(What is needed) The records sit below. Return every line in them that holds the word "certname".

(Available records)
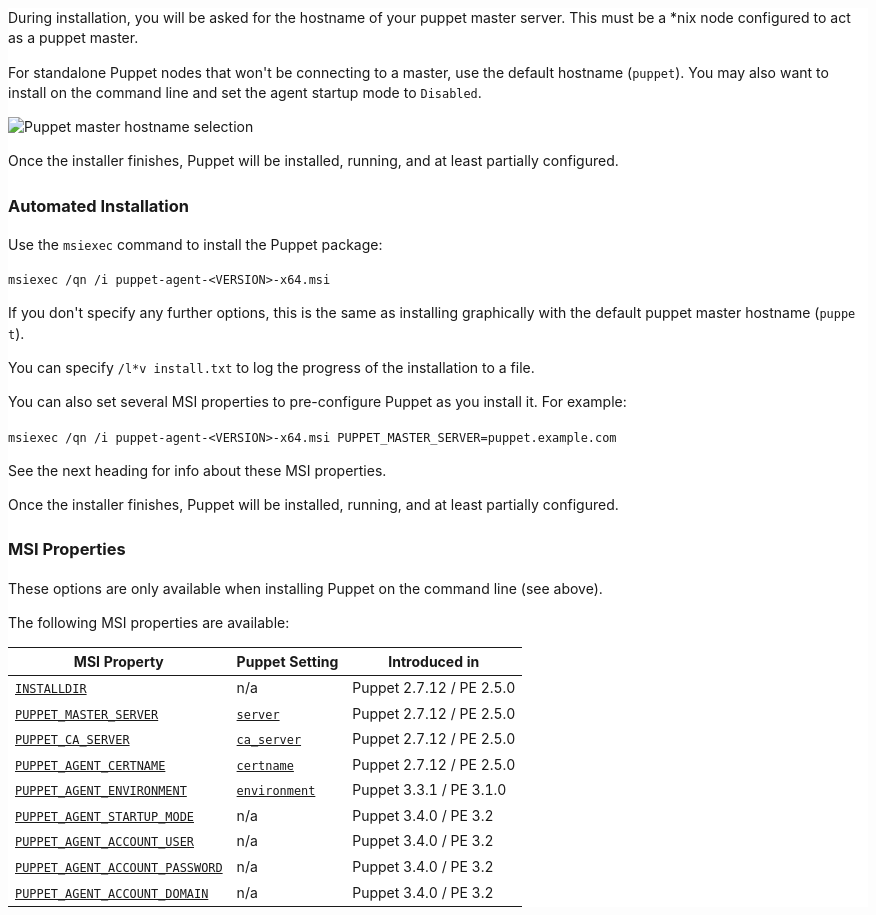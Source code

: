 During installation, you will be asked for the hostname of your puppet master server. This must be a \*nix node configured to act as a puppet master.

For standalone Puppet nodes that won't be connecting to a master, use the default hostname (`puppet`). You may also want to install on the command line and set the agent startup mode to `Disabled`.

![Puppet master hostname selection][server]

Once the installer finishes, Puppet will be installed, running, and at least partially configured.

### Automated Installation

Use the `msiexec` command to install the Puppet package:

    msiexec /qn /i puppet-agent-<VERSION>-x64.msi

If you don't specify any further options, this is the same as installing graphically with the default puppet master hostname (`puppet`).

You can specify `/l*v install.txt` to log the progress of the installation to a file.

You can also set several MSI properties to pre-configure Puppet as you install it. For example:

    msiexec /qn /i puppet-agent-<VERSION>-x64.msi PUPPET_MASTER_SERVER=puppet.example.com

See the next heading for info about these MSI properties.

Once the installer finishes, Puppet will be installed, running, and at least partially configured.

### MSI Properties

These options are only available when installing Puppet on the command line (see above).

The following MSI properties are available:

MSI Property                                                   | Puppet Setting     | Introduced in
---------------------------------------------------------------|--------------------|-------------------------
[`INSTALLDIR`](#installdir)                                    | n/a                | Puppet 2.7.12 / PE 2.5.0
[`PUPPET_MASTER_SERVER`](#puppetmasterserver)                  | [`server`][s]      | Puppet 2.7.12 / PE 2.5.0
[`PUPPET_CA_SERVER`](#puppetcaserver)                          | [`ca_server`][c]   | Puppet 2.7.12 / PE 2.5.0
[`PUPPET_AGENT_CERTNAME`](#puppetagentcertname)                | [`certname`][r]    | Puppet 2.7.12 / PE 2.5.0
[`PUPPET_AGENT_ENVIRONMENT`](#puppetagentenvironment)          | [`environment`][e] | Puppet 3.3.1  / PE 3.1.0
[`PUPPET_AGENT_STARTUP_MODE`](#puppetagentstartupmode)         | n/a                | Puppet 3.4.0  / PE 3.2
[`PUPPET_AGENT_ACCOUNT_USER`](#puppetagentaccountuser)         | n/a                | Puppet 3.4.0  / PE 3.2
[`PUPPET_AGENT_ACCOUNT_PASSWORD`](#puppetagentaccountpassword) | n/a                | Puppet 3.4.0  / PE 3.2
[`PUPPET_AGENT_ACCOUNT_DOMAIN`](#puppetagentaccountdomain)     | n/a                | Puppet 3.4.0  / PE 3.2


[downloads]: http://downloads.puppetlabs.com/windows
[peinstall]: /pe/latest/install_windows.html
[pre_install]: ./install_pre.html
[where]: ./whered_it_go.html
[puppet.conf]: /puppet/latest/reference/config_file_main.html
[environment]: /puppet/latest/reference/environments.html
[confdir]: /puppet/latest/reference/dirs_confdir.html
[vardir]: /puppet/latest/reference/dirs_vardir.html
[server]: ./images/wizard_server.png
[s]: /references/latest/configuration.html#server
[c]: /references/latest/configuration.html#caserver
[r]: /references/latest/configuration.html#certname
[e]: /references/latest/configuration.html#environment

(Result of the exercise)
[`PUPPET_AGENT_CERTNAME`](#puppetagentcertname)                | [`certname`][r]    | Puppet 2.7.12 / PE 2.5.0
[r]: /references/latest/configuration.html#certname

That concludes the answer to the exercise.